Guilt complicated Howard's grief: on the day he died, Iken was slated to sign divorce papers in Portland, Oregon, to end the couple's six-year marriage. Howard had instigated the divorce. After her husband's work relocated him to Stuttgart, Germany, she decided to stay in the States. Howard hoped the trip to Iowa would help her get through the memory of that difficult time.
After taking the turnoff to Eldon -- a tiny cluster of buildings with a population of 927 -- Howard spotted the small white house in the distance, between the public works office and the visitors' center. "I just started laughing when I saw it," Howard said. "I thought, 'That is it, of course, but it's so cute. It's just so cute.'"
Peering through crooks and crannies past closed window blinds, Howard determined that the tiny house was unoccupied. She saw the Gothic windows that had inspired Wood to immortalize the house, but she also loved its screened-in porch, clapboard exterior, and steep pitched roof. This was her dream home.
From a plaque in the visitors' center, she learned the house was owned by the State Historical Society, which had rented it out as recently as 2008. Howard peppered a center staffer with questions and was permitted to enter the house during its monthly inspection, serendipitously scheduled for that very day.
Inside, Howard ignored cobwebs, dead flies, mouse droppings, and mildew to admire wide wood floors, wainscoting, and angled walls. "In Venice Beach, California, you'd pay $5,000 bucks a month for something that cute," Howard said.

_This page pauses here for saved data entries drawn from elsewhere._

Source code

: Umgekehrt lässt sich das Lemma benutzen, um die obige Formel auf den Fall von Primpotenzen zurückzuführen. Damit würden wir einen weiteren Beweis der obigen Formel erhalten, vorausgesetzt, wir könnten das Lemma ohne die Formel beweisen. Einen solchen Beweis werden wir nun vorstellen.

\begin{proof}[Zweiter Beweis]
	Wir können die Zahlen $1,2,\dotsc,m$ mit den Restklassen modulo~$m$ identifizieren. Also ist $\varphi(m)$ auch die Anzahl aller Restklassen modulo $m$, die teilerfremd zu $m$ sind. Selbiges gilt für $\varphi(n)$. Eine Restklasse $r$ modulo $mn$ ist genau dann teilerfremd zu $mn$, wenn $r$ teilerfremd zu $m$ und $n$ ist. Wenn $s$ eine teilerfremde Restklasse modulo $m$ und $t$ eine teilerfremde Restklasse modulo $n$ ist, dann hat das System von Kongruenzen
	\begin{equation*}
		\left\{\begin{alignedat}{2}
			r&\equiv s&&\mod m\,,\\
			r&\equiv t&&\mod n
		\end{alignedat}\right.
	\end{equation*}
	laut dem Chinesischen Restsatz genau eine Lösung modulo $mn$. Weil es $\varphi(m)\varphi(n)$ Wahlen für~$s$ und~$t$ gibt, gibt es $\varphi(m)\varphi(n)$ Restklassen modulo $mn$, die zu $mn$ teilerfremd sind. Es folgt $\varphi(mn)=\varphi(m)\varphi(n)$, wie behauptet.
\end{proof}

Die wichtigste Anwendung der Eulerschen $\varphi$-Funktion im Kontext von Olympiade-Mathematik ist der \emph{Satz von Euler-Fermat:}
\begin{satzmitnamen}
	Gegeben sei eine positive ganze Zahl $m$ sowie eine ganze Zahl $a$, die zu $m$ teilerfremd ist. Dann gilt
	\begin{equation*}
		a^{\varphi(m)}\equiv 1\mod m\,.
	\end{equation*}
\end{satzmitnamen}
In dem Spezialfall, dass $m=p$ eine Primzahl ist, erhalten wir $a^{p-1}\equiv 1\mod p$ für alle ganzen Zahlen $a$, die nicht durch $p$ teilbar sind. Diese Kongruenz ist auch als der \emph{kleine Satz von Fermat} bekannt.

Through the Gothic window in back of the house, she saw a bike trail, maple and pine trees, prairie grasses, and a soybean field. "This little cottage had all this land around it, breathing space, almost a park-like setting," she said. "The city had made it attractive to tourism."
She called the Historical Society on the spot and learned the house could be rented for just $250 a month. Soon afterward, she signed a lease requiring her to "treat the public in a friendly manner." A recommendation from a high school friend living in Des Moines sped along the acceptance process.

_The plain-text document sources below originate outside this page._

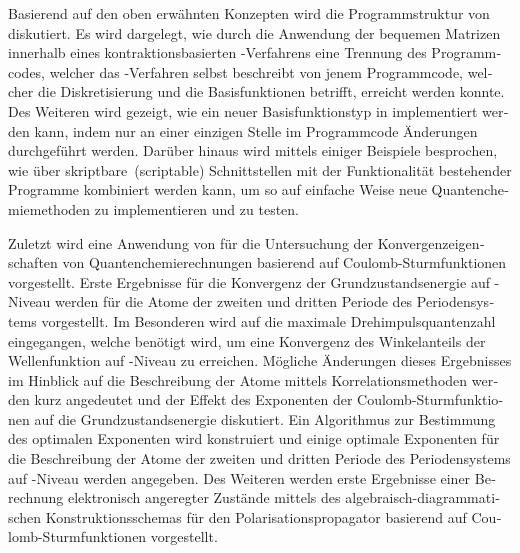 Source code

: \begin{otherlanguage}{ngerman}
Basierend auf den oben erwähnten Konzepten wird die Programmstruktur
von \molsturm diskutiert.
Es wird dargelegt, wie durch die Anwendung der bequemen Matrizen
innerhalb eines kontraktionsbasierten \SCF-Verfahrens
eine Trennung des Programmcodes,
welcher das \SCF-Verfahren selbst beschreibt
von jenem Programmcode, welcher die Diskretisierung und die Basisfunktionen betrifft,
erreicht werden konnte.
Des Weiteren wird gezeigt,
wie ein neuer Basisfunktionstyp in \molsturm implementiert werden kann,
indem nur an einer einzigen Stelle im Programmcode Änderungen durchgeführt werden.
Darüber hinaus wird mittels einiger Beispiele besprochen,
wie \molsturm über skriptbare~(scriptable) Schnittstellen
mit der Funktionalität bestehender Programme kombiniert werden kann,
um so auf einfache Weise neue Quantenchemiemethoden zu implementieren und zu testen.

Zuletzt wird eine Anwendung von \molsturm für
die Untersuchung der Konvergenzeigenschaften
von Quantenchemierechnungen basierend auf Coulomb-Sturmfunktionen vorgestellt.
Erste Ergebnisse für die Konvergenz der Grundzustandsenergie auf \HF-Niveau
werden für die Atome der zweiten und dritten Periode des Periodensystems vorgestellt.
Im Besonderen wird auf die maximale Drehimpulsquantenzahl eingegangen,
welche benötigt wird,
um eine Konvergenz des Winkelanteils der Wellenfunktion
auf \HF-Niveau zu erreichen.
Mögliche Änderungen dieses Ergebnisses im Hinblick auf die Beschreibung
der Atome mittels Korrelationsmethoden werden kurz angedeutet
und der Effekt des Exponenten der Coulomb-Sturmfunktionen
auf die Grundzustandsenergie diskutiert.
Ein Algorithmus zur Bestimmung des optimalen Exponenten wird konstruiert
und einige optimale Exponenten für die Beschreibung der Atome
der zweiten und dritten Periode des Periodensystems
auf \HF-Niveau werden angegeben.
Des Weiteren werden erste Ergebnisse einer Berechnung elektronisch
angeregter Zustände
mittels des algebraisch-diagrammatischen Konstruktionsschemas
für den Polarisationspropagator basierend auf Coulomb-Sturmfunktionen vorgestellt.
\end{otherlanguage}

Unlike Howard, the stern-faced couple in the American Gothic painting never lived in the house. In fact, they never even posed outside it. The 63-year-old male model, Wood's dentist, Dr. Byron H. McKeeby, posed in his dental office. The female model, Wood's 30-year-old sister, Nan Wood Graham, posed in the artist's Cedar Rapids studio. (Wood assured both his reluctant models that they wouldn't be recognized, but many people recognized the dentist, and his friendship with Wood diminished.)
When she learned of the school shooting in Newtown, Connecticut, Howard quickly raised $2,000 and loaded up her RV with Granny Smith apples.
Howard concedes that her early experiences in the house were a bit gothic. When she first moved in, she spent many hours with a hired helper scouring the place with a leftover flood kit -- mop, bucket, bleach, and plastic gloves -- that the city provided. People ask her if the house is haunted. "It isn't," she said.